### Brief:
Filter the data below for the string "series" and copy each matching line.

### Information given:
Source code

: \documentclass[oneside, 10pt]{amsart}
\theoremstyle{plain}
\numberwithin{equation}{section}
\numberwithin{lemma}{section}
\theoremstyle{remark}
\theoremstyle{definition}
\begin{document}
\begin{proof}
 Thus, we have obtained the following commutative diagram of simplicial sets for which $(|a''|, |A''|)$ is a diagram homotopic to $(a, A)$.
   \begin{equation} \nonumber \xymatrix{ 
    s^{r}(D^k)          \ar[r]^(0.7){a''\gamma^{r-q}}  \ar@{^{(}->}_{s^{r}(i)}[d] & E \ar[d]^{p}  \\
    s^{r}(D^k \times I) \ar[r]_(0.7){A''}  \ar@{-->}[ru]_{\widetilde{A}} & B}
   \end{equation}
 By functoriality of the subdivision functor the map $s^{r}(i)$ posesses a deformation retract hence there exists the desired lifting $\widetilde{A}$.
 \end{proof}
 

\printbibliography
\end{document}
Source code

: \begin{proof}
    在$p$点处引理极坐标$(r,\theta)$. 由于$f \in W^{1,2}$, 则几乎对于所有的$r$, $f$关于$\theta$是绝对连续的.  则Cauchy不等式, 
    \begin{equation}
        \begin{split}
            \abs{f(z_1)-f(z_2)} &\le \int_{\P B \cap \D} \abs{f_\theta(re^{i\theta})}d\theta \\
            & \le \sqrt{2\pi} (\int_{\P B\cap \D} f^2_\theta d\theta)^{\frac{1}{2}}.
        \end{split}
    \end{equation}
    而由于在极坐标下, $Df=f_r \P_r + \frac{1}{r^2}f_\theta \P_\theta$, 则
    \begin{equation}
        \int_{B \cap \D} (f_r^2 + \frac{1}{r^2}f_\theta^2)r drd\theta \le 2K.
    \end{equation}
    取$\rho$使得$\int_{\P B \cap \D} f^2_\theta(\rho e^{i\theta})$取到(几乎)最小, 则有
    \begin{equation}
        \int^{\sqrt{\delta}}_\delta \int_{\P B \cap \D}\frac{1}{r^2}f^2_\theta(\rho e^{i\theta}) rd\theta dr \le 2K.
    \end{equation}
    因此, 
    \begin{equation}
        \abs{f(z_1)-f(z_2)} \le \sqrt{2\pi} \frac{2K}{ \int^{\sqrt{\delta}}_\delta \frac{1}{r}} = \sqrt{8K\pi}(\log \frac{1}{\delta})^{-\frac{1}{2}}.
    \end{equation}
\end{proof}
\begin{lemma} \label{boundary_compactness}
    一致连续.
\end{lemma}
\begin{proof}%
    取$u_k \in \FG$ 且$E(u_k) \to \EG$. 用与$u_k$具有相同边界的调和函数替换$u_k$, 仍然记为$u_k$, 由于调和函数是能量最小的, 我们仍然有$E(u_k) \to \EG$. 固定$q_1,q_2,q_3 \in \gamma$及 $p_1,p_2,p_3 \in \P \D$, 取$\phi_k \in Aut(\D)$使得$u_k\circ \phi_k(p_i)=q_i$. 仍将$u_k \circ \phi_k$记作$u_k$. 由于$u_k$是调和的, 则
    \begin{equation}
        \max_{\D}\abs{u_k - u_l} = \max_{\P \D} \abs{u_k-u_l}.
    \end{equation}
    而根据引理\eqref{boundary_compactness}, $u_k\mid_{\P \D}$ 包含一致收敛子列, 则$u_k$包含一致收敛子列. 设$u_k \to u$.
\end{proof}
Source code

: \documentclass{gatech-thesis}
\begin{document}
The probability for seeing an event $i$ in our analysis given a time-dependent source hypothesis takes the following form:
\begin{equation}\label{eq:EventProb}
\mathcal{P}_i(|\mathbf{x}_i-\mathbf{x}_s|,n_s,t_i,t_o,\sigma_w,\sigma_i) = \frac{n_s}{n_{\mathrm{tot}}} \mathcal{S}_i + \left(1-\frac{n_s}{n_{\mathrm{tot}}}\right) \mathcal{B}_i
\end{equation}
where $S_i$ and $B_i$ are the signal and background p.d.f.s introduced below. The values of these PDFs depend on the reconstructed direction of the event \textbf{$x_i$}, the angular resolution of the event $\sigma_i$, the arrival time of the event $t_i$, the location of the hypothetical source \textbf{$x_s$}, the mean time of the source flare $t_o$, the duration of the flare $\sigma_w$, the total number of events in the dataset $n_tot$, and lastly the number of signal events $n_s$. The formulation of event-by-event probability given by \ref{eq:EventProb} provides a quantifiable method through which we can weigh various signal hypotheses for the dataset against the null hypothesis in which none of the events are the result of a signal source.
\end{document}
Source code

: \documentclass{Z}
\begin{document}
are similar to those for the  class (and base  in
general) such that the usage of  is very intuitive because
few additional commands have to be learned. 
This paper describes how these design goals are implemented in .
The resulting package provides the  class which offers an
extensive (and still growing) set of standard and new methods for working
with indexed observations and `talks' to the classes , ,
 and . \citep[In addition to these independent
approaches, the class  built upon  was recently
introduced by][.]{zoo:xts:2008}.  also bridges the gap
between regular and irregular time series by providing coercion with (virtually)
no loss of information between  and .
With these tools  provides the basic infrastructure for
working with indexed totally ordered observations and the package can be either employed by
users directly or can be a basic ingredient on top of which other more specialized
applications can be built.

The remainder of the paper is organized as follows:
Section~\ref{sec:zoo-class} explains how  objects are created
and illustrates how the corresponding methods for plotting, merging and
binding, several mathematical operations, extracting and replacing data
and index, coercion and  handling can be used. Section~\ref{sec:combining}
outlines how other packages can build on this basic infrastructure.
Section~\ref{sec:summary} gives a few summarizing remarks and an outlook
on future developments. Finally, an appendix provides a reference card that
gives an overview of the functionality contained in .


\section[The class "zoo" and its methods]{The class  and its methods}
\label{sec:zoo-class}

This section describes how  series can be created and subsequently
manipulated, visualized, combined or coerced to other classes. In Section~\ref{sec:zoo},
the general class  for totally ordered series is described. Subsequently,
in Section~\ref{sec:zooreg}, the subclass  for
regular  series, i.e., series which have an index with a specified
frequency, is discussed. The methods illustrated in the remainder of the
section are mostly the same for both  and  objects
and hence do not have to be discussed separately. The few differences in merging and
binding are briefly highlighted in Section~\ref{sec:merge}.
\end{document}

### Your response:
between regular and irregular time series by providing coercion with (virtually)
This section describes how  series can be created and subsequently
the general class  for totally ordered series is described. Subsequently,
regular  series, i.e., series which have an index with a specified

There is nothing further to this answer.